Friday, December 08, 2006

Nobel Blogging

Grameen Bank is one of the most wonderful success stories of the last decade. The Bangladeshi microcredit institution has been responsbile for loans to 6.61 million borrowers (97% of which are women). Most strikingly, these borrowers own 94% of the total equity of the bank. It's a bank, in some sense, for and by the poor. Loan recover rate is close to 98%, and as Wikipedia notes, "more than half of Grameen borrowers in Bangladesh (close to 50 million) have risen out of acute poverty thanks to their loan, as measured by such standards as having all children of school age in school, all household members eating three meals a day, a sanitary toilet, a rainproof house, clean drinking water and the ability to repay a 300 taka-a-week (8 USD) loan."

So, in the wake of Grameen Bank and microcredit founder Mohammed Yunus's Nobel Peace Prize acceptance this Sunday, the New Republic has published an article that congratulates Yunus for his "deserve[d]" Prize, but has one rather significant criticism ... that Grameen, as a corporation, just doesn't extract enough profit. I'm no expert on these matters, but from I know, almost everything in this article is both flat-out wrong, and outright offensive.

The premise of the article is somewhat correct. Grameen Bank, just about like most things in this world, cannot be shy about making profits if they desire to an effective institution. "If small-scale financial services are to be a long-term solution to the problem of poverty, they need to embrace profit," the author, Andrew Curry, writes.
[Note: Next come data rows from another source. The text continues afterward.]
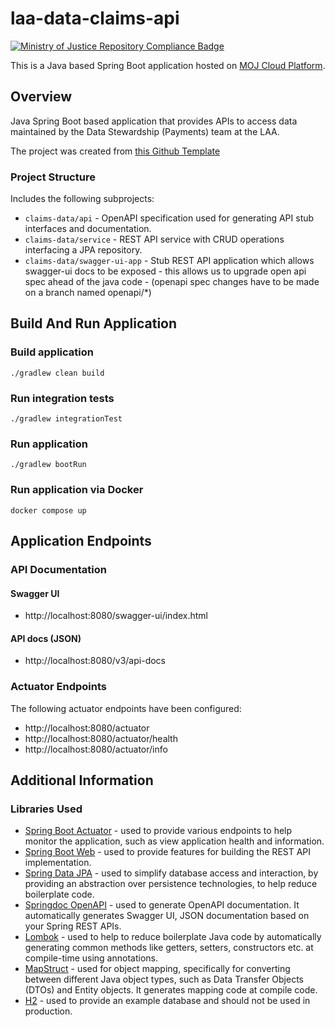 # laa-data-claims-api
[![Ministry of Justice Repository Compliance Badge](https://github-community.service.justice.gov.uk/repository-standards/api/laa-data-claims-api/badge)](https://github-community.service.justice.gov.uk/repository-standards/laa-data-claims-api)

This is a Java based Spring Boot application hosted on [MOJ Cloud Platform](https://user-guide.cloud-platform.service.justice.gov.uk/documentation/concepts/what-is-the-cloud-platform.html).

## Overview

Java Spring Boot based application that provides APIs to access data maintained by the Data Stewardship (Payments) team at the LAA.

The project was created from [this Github Template](https://github.com/ministryofjustice/laa-spring-boot-microservice-template) 

### Project Structure
Includes the following subprojects:

- `claims-data/api` - OpenAPI specification used for generating API stub interfaces and documentation.
- `claims-data/service` - REST API service with CRUD operations interfacing a JPA repository.
- `claims-data/swagger-ui-app` - Stub REST API application which allows swagger-ui docs to be exposed
                                - this allows us to upgrade open api spec ahead of the java code 
                                - (openapi spec changes have to be made on a branch named openapi/*)

## Build And Run Application

### Build application
`./gradlew clean build`

### Run integration tests
`./gradlew integrationTest`

### Run application
`./gradlew bootRun`

### Run application via Docker
`docker compose up`

## Application Endpoints

### API Documentation

#### Swagger UI
- http://localhost:8080/swagger-ui/index.html
#### API docs (JSON)
- http://localhost:8080/v3/api-docs

### Actuator Endpoints
The following actuator endpoints have been configured:
- http://localhost:8080/actuator
- http://localhost:8080/actuator/health
- http://localhost:8080/actuator/info

## Additional Information

### Libraries Used
- [Spring Boot Actuator](https://docs.spring.io/spring-boot/reference/actuator/index.html) - used to provide various endpoints to help monitor the application, such as view application health and information.
- [Spring Boot Web](https://docs.spring.io/spring-boot/reference/web/index.html) - used to provide features for building the REST API implementation.
- [Spring Data JPA](https://docs.spring.io/spring-data/jpa/reference/jpa.html) - used to simplify database access and interaction, by providing an abstraction over persistence technologies, to help reduce boilerplate code.
- [Springdoc OpenAPI](https://springdoc.org/) - used to generate OpenAPI documentation. It automatically generates Swagger UI, JSON documentation based on your Spring REST APIs.
- [Lombok](https://projectlombok.org/) - used to help to reduce boilerplate Java code by automatically generating common
  methods like getters, setters, constructors etc. at compile-time using annotations.
- [MapStruct](https://mapstruct.org/) - used for object mapping, specifically for converting between different Java object types, such as Data Transfer Objects (DTOs)
  and Entity objects. It generates mapping code at compile code.
- [H2](https://www.h2database.com/html/main.html) - used to provide an example database and should not be used in production.



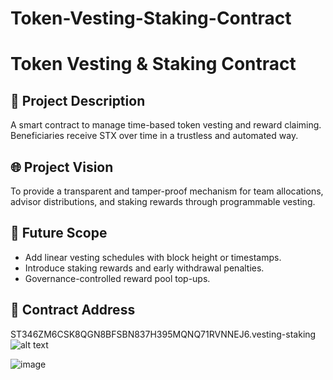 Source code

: # Token-Vesting-Staking-Contract
# Token Vesting & Staking Contract

## 📌 Project Description
A smart contract to manage time-based token vesting and reward claiming. Beneficiaries receive STX over time in a trustless and automated way.

## 🌐 Project Vision
To provide a transparent and tamper-proof mechanism for team allocations, advisor distributions, and staking rewards through programmable vesting.

## 🚀 Future Scope
- Add linear vesting schedules with block height or timestamps.
- Introduce staking rewards and early withdrawal penalties.
- Governance-controlled reward pool top-ups.

## 🔗 Contract Address
ST346ZM6CSK8QGN8BFSBN837H395MQNQ71RVNNEJ6.vesting-staking
![alt text](image.png)

![image](https://github.com/user-attachments/assets/76d450f9-127f-4734-9b2d-7fb6542151bb)
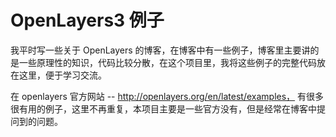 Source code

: # OpenLayers3 例子

我平时写一些关于 OpenLayers 的博客，在博客中有一些例子，博客里主要讲的是一些原理性的知识，代码比较分散，在这个项目里，我将这些例子的完整代码放在这里，便于学习交流。

在 openlayers 官方网站 -- http://openlayers.org/en/latest/examples， 有很多很有用的例子，这里不再重复，本项目主要是一些官方没有，但是经常在博客中提问到的问题。
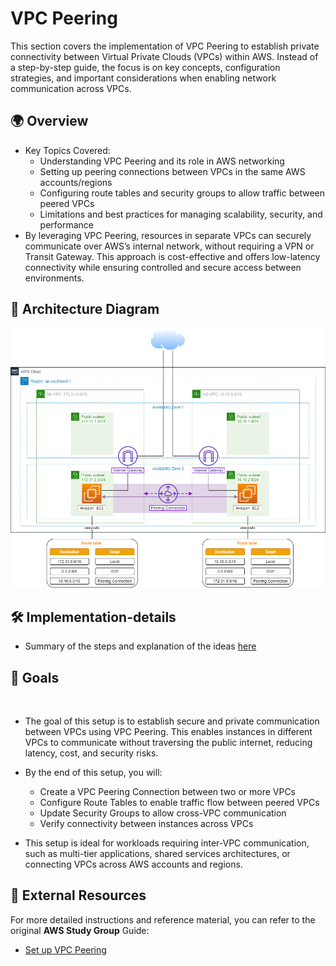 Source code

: # VPC Peering

This section covers the implementation of VPC Peering to establish private connectivity between Virtual Private Clouds (VPCs) within AWS. Instead of a step-by-step guide, the focus is on key concepts, configuration strategies, and important considerations when enabling network communication across VPCs.

## 🌍 Overview  

- Key Topics Covered:
    - Understanding VPC Peering and its role in AWS networking
    - Setting up peering connections between VPCs in the same AWS accounts/regions
    - Configuring route tables and security groups to allow traffic between peered VPCs
    - Limitations and best practices for managing scalability, security, and performance
- By leveraging VPC Peering, resources in separate VPCs can securely communicate over AWS’s internal network, without requiring a VPN or Transit Gateway. This approach is cost-effective and offers low-latency connectivity while ensuring controlled and secure access between environments.

## 📐 Architecture Diagram

![VPC peering](/VPC-Peering/screenshots/VPC-Peering-Architect.png)

## 🛠 Implementation-details

- Summary of the steps and explanation of the ideas [here](/VPC-Peering/Implementation-details.md)
  

## 🎯 Goals 
 
- The goal of this setup is to establish secure and private communication between VPCs using VPC Peering. This enables instances in different VPCs to communicate without traversing the public internet, reducing latency, cost, and security risks.

- By the end of this setup, you will:
    - Create a VPC Peering Connection between two or more VPCs
    - Configure Route Tables to enable traffic flow between peered VPCs
    - Update Security Groups to allow cross-VPC communication
    - Verify connectivity between instances across VPCs

- This setup is ideal for workloads requiring inter-VPC communication, such as multi-tier applications, shared services architectures, or connecting VPCs across AWS accounts and regions.
  
## 🔗 External Resources

For more detailed instructions and reference material, you can refer to the original **AWS Study Group** Guide:

- [Set up VPC Peering](https://000019.awsstudygroup.com/)
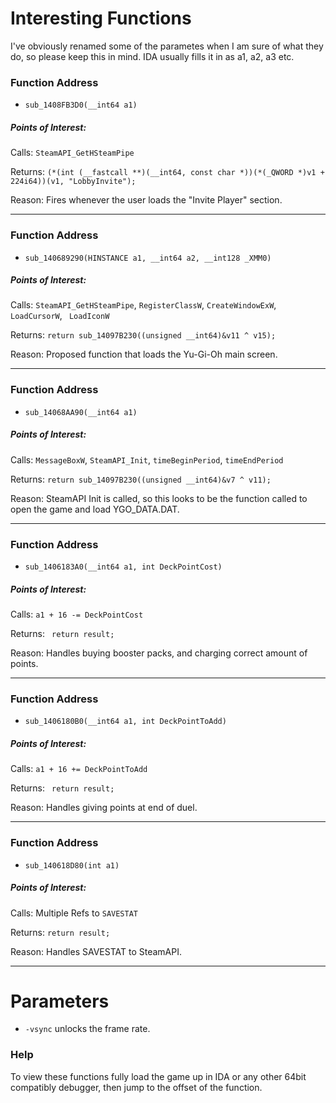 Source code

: # Interesting Functions

I've obviously renamed some of the parametes when I am sure of what they do, so please keep this in mind.
IDA usually fills it in as a1, a2, a3 etc.

### Function Address

* `sub_1408FB3D0(__int64 a1)`

##### Points of Interest: 

Calls: `SteamAPI_GetHSteamPipe`

Returns: `(*(int (__fastcall **)(__int64, const char *))(*(_QWORD *)v1 + 224i64))(v1, "LobbyInvite");`

Reason: Fires whenever the user loads the "Invite Player" section.

***

### Function Address

* `sub_140689290(HINSTANCE a1, __int64 a2, __int128 _XMM0)`

##### Points of Interest: 

Calls: `SteamAPI_GetHSteamPipe`, `RegisterClassW`, `CreateWindowExW`, `LoadCursorW`, ` LoadIconW`

Returns: `return sub_14097B230((unsigned __int64)&v11 ^ v15);`

Reason: Proposed function that loads the Yu-Gi-Oh main screen.

***

### Function Address

* `sub_14068AA90(__int64 a1)`

##### Points of Interest: 

Calls: `MessageBoxW`, `SteamAPI_Init`, `timeBeginPeriod`, `timeEndPeriod`


Returns: `return sub_14097B230((unsigned __int64)&v7 ^ v11);`

Reason: SteamAPI Init is called, so this looks to be the function called to open the game and load YGO_DATA.DAT.

***

### Function Address

* `sub_1406183A0(__int64 a1, int DeckPointCost)`

##### Points of Interest: 

Calls: `a1 + 16 -= DeckPointCost`


Returns: ` return result;`

Reason: Handles buying booster packs, and charging correct amount of points.

***

### Function Address

* `sub_1406180B0(__int64 a1, int DeckPointToAdd)`

##### Points of Interest: 

Calls: `a1 + 16 += DeckPointToAdd`


Returns: ` return result;`

Reason: Handles giving points at end of duel.

***

### Function Address

* `sub_140618D80(int a1)`

##### Points of Interest: 

Calls: Multiple Refs to `SAVESTAT`


Returns: `return result;`

Reason: Handles SAVESTAT to SteamAPI.

***

# Parameters
* `-vsync` unlocks the frame rate.

### Help
To view these functions fully load the game up in IDA or any other 64bit compatibly debugger, then jump to the offset of the function.
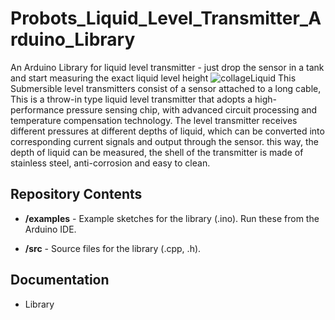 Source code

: # Probots_Liquid_Level_Transmitter_Arduino_Library
An Arduino Library for liquid level transmitter - just drop the sensor in a tank and start measuring the exact liquid level height
![collageLiquid](https://user-images.githubusercontent.com/79962605/130949414-976c5bd8-6c23-480e-9634-4e00ca9b3339.jpg)
This Submersible level transmitters consist of a sensor attached to a long cable, This is a throw-in type liquid level transmitter that adopts a high-performance pressure sensing chip, with advanced circuit processing and temperature compensation technology. The level transmitter receives different pressures at different depths of liquid, which can be converted into corresponding current signals and output through the sensor. this way, the depth of liquid can be measured, the shell of the transmitter is made of stainless steel, anti-corrosion and easy to clean.
<h2>Repository Contents</h2>

*  **/examples** - Example sketches for the library (.ino). Run these from the Arduino IDE.

*  **/src** - Source files for the library (.cpp, .h).

<h2>Documentation</h2>

* Library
Fair enough, but what does this have to do with Grameen exactly? Here's where things truly fall apart. According to Curry, "
Yunus is firmly anti-profit." It's his "philosophy" (read: anticapitalist), we're told, that's the problem. And what is the philosophy of this heavily accomplished and innovative Nobel Peace Prize Winner? Curry thinks he captures it in a short paragraph:
The problem isn't Grameen's size or its borrowers, but its philosophy: Yunus is firmly anti-profit. "Maybe banks can make a profit from [loaning money to the poor]. ... But this is what loan sharks do," Yunus said after his Nobel win was announced in October. "We have enough enterprises generating money for profit. I would rather think that the rich can set up social enterprises." Yunus even objects to the term "microfinance," preferring the profit-neutral "microcredit."
Besides one reference later on to Grameen's low interest rates they charge (gasp!), Curry offers not a single statistic about Grameen, nor another quotation from Yunus. Instead, we get lots of statistics about microfinance (stick it to 'em, Andrew!) banks in Serbia and Bolivia, which by virtue of their being mentioned alongside "numbers" are somehow supposed to make them more appealing to toughminded, manly, realist men -- not those Gandhian types who think non-violence, or non-profit-driven banking, or whatever, is a real strategy.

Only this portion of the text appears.